What the task requires
Produce all the records again exactly as they stand.

══════

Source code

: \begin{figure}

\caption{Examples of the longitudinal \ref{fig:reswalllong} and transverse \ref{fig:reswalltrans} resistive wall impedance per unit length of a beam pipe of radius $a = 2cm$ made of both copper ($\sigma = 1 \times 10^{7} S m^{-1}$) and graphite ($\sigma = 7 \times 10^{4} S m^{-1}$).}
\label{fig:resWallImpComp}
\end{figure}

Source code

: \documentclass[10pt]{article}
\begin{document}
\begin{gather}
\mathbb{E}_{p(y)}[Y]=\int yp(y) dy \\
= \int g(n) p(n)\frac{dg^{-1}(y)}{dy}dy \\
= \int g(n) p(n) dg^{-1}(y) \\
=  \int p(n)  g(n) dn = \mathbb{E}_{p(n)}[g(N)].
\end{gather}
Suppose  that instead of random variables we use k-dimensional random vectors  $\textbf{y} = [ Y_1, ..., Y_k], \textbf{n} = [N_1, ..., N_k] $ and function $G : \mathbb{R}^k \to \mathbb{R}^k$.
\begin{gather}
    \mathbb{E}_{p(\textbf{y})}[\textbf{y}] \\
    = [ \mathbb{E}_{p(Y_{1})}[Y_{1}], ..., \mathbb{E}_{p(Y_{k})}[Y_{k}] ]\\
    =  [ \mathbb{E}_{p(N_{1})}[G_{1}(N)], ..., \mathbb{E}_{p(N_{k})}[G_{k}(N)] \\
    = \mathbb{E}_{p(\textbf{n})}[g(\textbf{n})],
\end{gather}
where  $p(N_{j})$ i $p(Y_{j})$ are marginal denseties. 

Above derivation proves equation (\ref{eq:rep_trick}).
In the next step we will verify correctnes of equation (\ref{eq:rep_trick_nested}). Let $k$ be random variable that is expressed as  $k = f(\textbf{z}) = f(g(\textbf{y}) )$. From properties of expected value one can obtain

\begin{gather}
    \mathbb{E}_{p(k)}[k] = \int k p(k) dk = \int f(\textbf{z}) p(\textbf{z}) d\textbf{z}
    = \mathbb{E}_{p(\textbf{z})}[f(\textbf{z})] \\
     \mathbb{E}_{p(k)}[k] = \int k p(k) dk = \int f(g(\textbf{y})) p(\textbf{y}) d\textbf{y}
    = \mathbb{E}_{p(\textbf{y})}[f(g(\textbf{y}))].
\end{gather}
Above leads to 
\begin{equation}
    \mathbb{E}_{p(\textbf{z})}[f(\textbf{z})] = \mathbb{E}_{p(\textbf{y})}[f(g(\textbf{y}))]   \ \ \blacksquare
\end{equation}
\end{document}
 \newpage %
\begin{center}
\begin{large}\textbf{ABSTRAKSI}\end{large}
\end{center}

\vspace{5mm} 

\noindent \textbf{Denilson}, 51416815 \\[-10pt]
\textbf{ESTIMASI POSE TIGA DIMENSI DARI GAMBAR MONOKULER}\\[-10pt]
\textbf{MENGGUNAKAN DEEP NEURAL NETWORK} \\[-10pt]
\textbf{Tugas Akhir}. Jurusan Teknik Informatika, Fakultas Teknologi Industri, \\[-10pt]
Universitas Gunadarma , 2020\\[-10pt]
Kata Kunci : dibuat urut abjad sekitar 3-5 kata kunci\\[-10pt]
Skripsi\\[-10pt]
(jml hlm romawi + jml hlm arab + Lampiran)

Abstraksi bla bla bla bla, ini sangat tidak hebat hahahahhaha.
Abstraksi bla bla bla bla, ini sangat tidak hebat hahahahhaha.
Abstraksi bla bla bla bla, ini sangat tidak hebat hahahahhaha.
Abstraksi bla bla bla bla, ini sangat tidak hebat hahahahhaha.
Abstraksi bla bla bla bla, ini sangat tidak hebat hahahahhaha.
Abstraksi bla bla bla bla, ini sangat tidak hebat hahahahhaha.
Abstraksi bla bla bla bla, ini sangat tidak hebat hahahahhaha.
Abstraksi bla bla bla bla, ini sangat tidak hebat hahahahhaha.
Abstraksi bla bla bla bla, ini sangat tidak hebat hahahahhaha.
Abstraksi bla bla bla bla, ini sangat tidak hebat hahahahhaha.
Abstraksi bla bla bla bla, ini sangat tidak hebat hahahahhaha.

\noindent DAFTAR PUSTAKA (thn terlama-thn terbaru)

══════

Problem solution
Source code

: \begin{figure}

\caption{Examples of the longitudinal \ref{fig:reswalllong} and transverse \ref{fig:reswalltrans} resistive wall impedance per unit length of a beam pipe of radius $a = 2cm$ made of both copper ($\sigma = 1 \times 10^{7} S m^{-1}$) and graphite ($\sigma = 7 \times 10^{4} S m^{-1}$).}
\label{fig:resWallImpComp}
\end{figure}

Source code

: \documentclass[10pt]{article}
\begin{document}
\begin{gather}
\mathbb{E}_{p(y)}[Y]=\int yp(y) dy \\
= \int g(n) p(n)\frac{dg^{-1}(y)}{dy}dy \\
= \int g(n) p(n) dg^{-1}(y) \\
=  \int p(n)  g(n) dn = \mathbb{E}_{p(n)}[g(N)].
\end{gather}
Suppose  that instead of random variables we use k-dimensional random vectors  $\textbf{y} = [ Y_1, ..., Y_k], \textbf{n} = [N_1, ..., N_k] $ and function $G : \mathbb{R}^k \to \mathbb{R}^k$.
\begin{gather}
    \mathbb{E}_{p(\textbf{y})}[\textbf{y}] \\
    = [ \mathbb{E}_{p(Y_{1})}[Y_{1}], ..., \mathbb{E}_{p(Y_{k})}[Y_{k}] ]\\
    =  [ \mathbb{E}_{p(N_{1})}[G_{1}(N)], ..., \mathbb{E}_{p(N_{k})}[G_{k}(N)] \\
    = \mathbb{E}_{p(\textbf{n})}[g(\textbf{n})],
\end{gather}
where  $p(N_{j})$ i $p(Y_{j})$ are marginal denseties. 

Above derivation proves equation (\ref{eq:rep_trick}).
In the next step we will verify correctnes of equation (\ref{eq:rep_trick_nested}). Let $k$ be random variable that is expressed as  $k = f(\textbf{z}) = f(g(\textbf{y}) )$. From properties of expected value one can obtain

\begin{gather}
    \mathbb{E}_{p(k)}[k] = \int k p(k) dk = \int f(\textbf{z}) p(\textbf{z}) d\textbf{z}
    = \mathbb{E}_{p(\textbf{z})}[f(\textbf{z})] \\
     \mathbb{E}_{p(k)}[k] = \int k p(k) dk = \int f(g(\textbf{y})) p(\textbf{y}) d\textbf{y}
    = \mathbb{E}_{p(\textbf{y})}[f(g(\textbf{y}))].
\end{gather}
Above leads to 
\begin{equation}
    \mathbb{E}_{p(\textbf{z})}[f(\textbf{z})] = \mathbb{E}_{p(\textbf{y})}[f(g(\textbf{y}))]   \ \ \blacksquare
\end{equation}
\end{document}
 \newpage %
\begin{center}
\begin{large}\textbf{ABSTRAKSI}\end{large}
\end{center}

\vspace{5mm} 

\noindent \textbf{Denilson}, 51416815 \\[-10pt]
\textbf{ESTIMASI POSE TIGA DIMENSI DARI GAMBAR MONOKULER}\\[-10pt]
\textbf{MENGGUNAKAN DEEP NEURAL NETWORK} \\[-10pt]
\textbf{Tugas Akhir}. Jurusan Teknik Informatika, Fakultas Teknologi Industri, \\[-10pt]
Universitas Gunadarma , 2020\\[-10pt]
Kata Kunci : dibuat urut abjad sekitar 3-5 kata kunci\\[-10pt]
Skripsi\\[-10pt]
(jml hlm romawi + jml hlm arab + Lampiran)

Abstraksi bla bla bla bla, ini sangat tidak hebat hahahahhaha.
Abstraksi bla bla bla bla, ini sangat tidak hebat hahahahhaha.
Abstraksi bla bla bla bla, ini sangat tidak hebat hahahahhaha.
Abstraksi bla bla bla bla, ini sangat tidak hebat hahahahhaha.
Abstraksi bla bla bla bla, ini sangat tidak hebat hahahahhaha.
Abstraksi bla bla bla bla, ini sangat tidak hebat hahahahhaha.
Abstraksi bla bla bla bla, ini sangat tidak hebat hahahahhaha.
Abstraksi bla bla bla bla, ini sangat tidak hebat hahahahhaha.
Abstraksi bla bla bla bla, ini sangat tidak hebat hahahahhaha.
Abstraksi bla bla bla bla, ini sangat tidak hebat hahahahhaha.
Abstraksi bla bla bla bla, ini sangat tidak hebat hahahahhaha.

\noindent DAFTAR PUSTAKA (thn terlama-thn terbaru)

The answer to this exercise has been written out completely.